You can use liftM2 from Control.Monad:

liftM2 :: Monad m => (a -> b -> c) -> m a -> m b -> m c


> :t liftM2 (++)
liftM2 (++) :: Monad m => m [a] -> m [a] -> m [a]

Alternatively, you could use do notation:

(+++) :: Monad m => m [a] -> m [a] -> m [a]
ms1 +++ ms2 = do
    s1 <- ms1
    s2 <- ms2
    return $ s1 ++ s2

Both of these are equivalent. In fact, the definition for liftM2 is implemented as

liftM2 :: Monad m => (a -> b -> c) -> m a -> m b -> m c
liftM2 f m1 m2 = do
    val1 <- m1
    val2 <- m2
    return $ f val1 val2

Very simple! All it does is extract the values from two monadic actions and apply a function of 2 arguments to them.
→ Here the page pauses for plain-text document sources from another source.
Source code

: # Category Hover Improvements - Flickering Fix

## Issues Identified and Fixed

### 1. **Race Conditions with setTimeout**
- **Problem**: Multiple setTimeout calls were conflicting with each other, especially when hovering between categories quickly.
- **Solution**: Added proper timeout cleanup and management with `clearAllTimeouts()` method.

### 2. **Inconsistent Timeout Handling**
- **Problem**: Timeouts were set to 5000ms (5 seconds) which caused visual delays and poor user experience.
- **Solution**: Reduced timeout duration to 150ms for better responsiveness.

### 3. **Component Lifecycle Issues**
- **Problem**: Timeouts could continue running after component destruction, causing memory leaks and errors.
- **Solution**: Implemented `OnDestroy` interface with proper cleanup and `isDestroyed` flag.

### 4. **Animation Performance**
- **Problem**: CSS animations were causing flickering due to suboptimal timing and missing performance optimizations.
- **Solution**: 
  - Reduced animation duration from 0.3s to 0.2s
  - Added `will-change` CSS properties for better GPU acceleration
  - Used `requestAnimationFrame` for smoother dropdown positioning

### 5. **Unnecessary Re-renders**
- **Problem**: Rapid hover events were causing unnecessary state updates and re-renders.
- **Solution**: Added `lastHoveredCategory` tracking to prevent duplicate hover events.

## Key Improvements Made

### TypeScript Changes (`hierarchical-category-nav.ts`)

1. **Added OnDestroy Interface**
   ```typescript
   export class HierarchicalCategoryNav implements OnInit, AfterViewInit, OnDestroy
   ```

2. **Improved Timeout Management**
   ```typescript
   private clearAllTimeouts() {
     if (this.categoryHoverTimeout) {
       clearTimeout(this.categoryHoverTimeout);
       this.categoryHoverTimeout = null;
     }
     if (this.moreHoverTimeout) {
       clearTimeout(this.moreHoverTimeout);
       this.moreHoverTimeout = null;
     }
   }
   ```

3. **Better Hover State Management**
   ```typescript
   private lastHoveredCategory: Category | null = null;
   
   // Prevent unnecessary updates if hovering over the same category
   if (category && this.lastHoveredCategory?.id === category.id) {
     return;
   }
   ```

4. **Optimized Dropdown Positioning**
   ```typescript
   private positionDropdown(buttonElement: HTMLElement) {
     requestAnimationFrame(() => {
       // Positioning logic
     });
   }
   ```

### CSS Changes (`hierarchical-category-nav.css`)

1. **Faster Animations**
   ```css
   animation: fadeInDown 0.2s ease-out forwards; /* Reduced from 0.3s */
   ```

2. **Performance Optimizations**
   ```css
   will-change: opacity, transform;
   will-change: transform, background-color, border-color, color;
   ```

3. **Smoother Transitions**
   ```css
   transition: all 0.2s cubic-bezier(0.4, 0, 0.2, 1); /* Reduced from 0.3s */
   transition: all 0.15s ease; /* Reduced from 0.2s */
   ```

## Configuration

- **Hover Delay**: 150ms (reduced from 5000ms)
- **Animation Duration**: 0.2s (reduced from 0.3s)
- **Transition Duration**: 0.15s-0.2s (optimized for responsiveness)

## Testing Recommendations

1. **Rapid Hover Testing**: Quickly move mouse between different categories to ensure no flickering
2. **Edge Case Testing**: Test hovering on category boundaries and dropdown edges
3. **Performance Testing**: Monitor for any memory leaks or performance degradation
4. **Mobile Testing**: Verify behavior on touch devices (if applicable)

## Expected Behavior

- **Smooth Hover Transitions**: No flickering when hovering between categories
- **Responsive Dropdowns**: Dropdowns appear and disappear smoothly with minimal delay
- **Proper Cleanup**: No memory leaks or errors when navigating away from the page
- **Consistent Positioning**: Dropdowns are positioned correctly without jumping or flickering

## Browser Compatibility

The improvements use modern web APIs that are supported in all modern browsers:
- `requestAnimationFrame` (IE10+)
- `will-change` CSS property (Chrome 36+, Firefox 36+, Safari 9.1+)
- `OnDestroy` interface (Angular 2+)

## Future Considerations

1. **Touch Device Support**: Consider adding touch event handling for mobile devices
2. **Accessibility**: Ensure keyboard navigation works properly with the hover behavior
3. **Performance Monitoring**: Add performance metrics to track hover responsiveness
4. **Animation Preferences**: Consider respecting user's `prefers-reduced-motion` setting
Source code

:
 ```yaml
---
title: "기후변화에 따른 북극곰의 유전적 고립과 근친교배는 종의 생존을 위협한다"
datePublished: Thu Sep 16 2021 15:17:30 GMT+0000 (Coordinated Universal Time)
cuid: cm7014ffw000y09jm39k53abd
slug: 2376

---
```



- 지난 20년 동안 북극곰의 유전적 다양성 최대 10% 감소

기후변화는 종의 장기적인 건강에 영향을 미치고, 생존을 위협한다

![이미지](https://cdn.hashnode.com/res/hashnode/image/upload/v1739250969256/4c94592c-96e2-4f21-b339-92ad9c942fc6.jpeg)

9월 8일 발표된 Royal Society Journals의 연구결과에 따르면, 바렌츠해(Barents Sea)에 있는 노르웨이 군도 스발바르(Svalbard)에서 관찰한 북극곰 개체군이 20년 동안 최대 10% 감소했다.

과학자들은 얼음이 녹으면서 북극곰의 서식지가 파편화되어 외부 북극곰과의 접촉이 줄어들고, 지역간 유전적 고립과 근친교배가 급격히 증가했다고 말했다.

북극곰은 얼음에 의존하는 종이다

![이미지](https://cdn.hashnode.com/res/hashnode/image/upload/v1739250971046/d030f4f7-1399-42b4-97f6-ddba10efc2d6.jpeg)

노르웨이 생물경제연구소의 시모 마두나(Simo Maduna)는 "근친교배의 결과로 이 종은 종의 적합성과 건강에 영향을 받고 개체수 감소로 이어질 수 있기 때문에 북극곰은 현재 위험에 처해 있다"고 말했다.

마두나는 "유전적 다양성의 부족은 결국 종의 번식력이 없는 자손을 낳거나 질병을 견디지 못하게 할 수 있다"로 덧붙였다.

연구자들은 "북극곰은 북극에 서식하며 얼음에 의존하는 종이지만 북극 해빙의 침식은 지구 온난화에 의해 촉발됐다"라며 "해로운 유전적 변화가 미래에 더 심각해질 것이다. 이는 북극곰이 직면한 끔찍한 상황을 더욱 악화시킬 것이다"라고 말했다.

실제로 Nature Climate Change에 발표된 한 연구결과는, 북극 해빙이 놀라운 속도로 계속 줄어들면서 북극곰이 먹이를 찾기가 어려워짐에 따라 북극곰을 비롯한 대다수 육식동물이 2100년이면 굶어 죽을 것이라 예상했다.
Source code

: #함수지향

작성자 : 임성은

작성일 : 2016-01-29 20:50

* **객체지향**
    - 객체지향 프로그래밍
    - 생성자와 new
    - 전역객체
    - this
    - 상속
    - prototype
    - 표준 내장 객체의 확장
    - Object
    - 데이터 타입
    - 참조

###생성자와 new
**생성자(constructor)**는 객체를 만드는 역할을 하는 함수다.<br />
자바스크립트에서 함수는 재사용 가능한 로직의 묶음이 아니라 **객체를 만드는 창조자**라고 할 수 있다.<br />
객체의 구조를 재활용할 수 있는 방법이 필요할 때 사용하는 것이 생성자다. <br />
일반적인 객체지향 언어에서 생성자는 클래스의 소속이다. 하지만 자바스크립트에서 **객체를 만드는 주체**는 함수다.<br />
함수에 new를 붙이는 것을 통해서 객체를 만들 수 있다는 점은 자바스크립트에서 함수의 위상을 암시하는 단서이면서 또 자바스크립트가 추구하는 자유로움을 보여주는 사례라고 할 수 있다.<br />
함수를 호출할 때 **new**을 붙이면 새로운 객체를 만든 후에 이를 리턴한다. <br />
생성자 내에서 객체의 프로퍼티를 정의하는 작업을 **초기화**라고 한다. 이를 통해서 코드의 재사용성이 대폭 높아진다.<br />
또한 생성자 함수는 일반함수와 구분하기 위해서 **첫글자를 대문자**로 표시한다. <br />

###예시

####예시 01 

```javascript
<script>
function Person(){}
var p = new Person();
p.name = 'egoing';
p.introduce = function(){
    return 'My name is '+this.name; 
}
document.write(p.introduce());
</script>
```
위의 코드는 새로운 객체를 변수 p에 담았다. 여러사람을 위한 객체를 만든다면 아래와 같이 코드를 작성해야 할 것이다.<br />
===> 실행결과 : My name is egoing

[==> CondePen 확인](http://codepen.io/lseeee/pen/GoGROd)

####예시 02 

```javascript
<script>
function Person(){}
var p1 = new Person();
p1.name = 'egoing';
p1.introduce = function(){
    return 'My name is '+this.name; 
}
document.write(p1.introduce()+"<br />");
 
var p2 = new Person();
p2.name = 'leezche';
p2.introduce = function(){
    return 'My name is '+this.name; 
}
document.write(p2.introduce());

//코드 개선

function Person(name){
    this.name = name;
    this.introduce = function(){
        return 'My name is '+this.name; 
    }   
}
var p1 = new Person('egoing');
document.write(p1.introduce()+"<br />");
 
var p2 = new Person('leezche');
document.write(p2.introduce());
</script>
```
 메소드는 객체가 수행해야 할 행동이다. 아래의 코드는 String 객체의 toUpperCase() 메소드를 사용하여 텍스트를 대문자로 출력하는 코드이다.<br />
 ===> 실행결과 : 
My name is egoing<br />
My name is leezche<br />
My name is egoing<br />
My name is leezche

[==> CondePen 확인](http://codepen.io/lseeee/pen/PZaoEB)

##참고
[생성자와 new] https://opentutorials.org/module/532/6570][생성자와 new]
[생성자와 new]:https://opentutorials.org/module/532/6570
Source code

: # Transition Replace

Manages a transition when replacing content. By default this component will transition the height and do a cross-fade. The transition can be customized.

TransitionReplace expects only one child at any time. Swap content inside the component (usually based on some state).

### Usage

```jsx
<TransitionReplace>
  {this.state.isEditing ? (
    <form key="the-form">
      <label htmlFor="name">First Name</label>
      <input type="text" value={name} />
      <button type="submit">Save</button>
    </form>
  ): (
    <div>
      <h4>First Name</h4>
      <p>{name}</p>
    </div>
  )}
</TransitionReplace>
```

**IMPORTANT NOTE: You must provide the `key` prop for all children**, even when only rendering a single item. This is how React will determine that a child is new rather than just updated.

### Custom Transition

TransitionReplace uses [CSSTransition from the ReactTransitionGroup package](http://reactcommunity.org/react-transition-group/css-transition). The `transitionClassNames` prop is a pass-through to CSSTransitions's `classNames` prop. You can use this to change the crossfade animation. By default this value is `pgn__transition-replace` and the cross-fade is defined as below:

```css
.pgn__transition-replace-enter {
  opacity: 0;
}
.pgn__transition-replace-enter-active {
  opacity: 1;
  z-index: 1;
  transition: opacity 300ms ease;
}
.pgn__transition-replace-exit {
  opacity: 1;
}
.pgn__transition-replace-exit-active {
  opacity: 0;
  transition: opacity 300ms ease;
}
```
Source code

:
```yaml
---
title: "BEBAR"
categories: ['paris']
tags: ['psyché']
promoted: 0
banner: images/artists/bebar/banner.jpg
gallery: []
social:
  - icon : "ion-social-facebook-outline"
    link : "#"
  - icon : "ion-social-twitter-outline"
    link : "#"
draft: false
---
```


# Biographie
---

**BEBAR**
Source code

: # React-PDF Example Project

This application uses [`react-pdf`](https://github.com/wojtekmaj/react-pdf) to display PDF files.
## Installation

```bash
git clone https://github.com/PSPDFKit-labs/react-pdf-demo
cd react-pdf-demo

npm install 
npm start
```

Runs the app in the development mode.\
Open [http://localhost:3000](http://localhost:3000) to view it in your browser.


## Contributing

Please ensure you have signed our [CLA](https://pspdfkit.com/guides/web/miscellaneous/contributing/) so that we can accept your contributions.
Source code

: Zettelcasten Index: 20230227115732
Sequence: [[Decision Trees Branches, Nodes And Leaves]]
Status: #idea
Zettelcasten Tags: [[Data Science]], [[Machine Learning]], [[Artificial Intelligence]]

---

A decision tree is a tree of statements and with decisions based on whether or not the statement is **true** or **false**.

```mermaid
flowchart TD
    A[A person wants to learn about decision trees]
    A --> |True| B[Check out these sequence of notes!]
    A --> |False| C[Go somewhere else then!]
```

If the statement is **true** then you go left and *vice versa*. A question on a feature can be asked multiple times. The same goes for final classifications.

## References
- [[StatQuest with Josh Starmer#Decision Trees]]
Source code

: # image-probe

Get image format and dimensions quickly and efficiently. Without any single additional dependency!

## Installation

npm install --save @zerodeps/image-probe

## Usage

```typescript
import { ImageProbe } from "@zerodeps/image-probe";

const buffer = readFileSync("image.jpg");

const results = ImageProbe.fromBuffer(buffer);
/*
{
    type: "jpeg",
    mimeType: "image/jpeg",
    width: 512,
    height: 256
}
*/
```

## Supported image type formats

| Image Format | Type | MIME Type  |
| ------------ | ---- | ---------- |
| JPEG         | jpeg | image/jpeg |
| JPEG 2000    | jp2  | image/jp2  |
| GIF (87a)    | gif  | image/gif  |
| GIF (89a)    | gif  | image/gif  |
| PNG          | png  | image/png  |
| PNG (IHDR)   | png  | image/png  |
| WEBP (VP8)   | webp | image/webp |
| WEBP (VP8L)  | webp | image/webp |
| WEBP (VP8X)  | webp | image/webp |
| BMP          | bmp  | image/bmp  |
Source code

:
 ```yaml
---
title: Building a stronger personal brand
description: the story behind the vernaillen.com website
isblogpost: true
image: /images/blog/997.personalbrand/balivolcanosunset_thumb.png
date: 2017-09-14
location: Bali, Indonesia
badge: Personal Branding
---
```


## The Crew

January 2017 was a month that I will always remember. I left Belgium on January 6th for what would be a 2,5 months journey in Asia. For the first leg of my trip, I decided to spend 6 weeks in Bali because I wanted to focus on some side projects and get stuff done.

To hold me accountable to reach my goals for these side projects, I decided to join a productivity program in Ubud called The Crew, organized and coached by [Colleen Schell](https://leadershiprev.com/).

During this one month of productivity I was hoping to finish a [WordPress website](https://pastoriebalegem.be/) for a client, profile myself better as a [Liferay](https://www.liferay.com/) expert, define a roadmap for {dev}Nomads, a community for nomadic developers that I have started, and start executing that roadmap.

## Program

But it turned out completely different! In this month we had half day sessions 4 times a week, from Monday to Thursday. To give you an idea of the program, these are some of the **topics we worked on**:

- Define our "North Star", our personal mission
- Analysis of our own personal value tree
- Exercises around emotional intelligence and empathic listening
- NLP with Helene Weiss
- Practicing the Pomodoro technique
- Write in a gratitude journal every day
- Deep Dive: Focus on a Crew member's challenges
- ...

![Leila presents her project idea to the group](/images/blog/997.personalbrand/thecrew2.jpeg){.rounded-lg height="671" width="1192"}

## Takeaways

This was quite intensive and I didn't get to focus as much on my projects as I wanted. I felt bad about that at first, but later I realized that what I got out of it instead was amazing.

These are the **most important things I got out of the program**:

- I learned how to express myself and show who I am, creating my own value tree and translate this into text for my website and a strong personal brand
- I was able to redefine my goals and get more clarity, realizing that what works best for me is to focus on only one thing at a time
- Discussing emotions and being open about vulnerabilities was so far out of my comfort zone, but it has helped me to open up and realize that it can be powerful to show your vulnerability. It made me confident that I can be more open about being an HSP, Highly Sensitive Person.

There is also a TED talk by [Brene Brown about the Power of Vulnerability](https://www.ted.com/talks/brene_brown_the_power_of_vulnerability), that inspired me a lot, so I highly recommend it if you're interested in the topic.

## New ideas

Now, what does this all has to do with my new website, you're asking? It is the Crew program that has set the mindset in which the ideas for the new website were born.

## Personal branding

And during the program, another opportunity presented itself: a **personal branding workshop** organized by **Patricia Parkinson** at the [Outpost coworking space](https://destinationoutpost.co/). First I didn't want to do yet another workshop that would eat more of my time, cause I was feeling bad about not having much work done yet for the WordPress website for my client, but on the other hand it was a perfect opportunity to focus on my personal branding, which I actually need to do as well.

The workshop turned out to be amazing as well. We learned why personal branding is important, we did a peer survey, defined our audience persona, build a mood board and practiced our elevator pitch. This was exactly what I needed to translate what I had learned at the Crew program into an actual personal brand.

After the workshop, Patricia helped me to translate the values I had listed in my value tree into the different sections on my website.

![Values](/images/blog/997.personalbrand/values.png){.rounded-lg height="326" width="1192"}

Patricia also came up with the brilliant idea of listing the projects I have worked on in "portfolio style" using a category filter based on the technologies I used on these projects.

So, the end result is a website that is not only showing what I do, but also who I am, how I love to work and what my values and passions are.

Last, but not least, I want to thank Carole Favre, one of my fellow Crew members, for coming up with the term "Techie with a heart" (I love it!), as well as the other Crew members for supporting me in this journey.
This goes with the function liftM which performs this operation for a function of only one argument. Alternatively, as pointed out by others, you can use IO's Applicative instance in Control.Applicative and use the similar liftA2 function.

You might notice that generic Applicatives have similar behavior to generic Monads in certain contexts, and the reason for this is because they're mathematically very similar. In fact, for every Monad, you can make an Applicative out of it. Consequently, you can also make a Functor out of every Applicative. There are a lot of people excited about the Functor-Applicative-Monad proposal that's been around for a while, and is finally going to be implemented in an upcoming version of GHC. They make a very natural hierarchy of Functor > Applicative > Monad.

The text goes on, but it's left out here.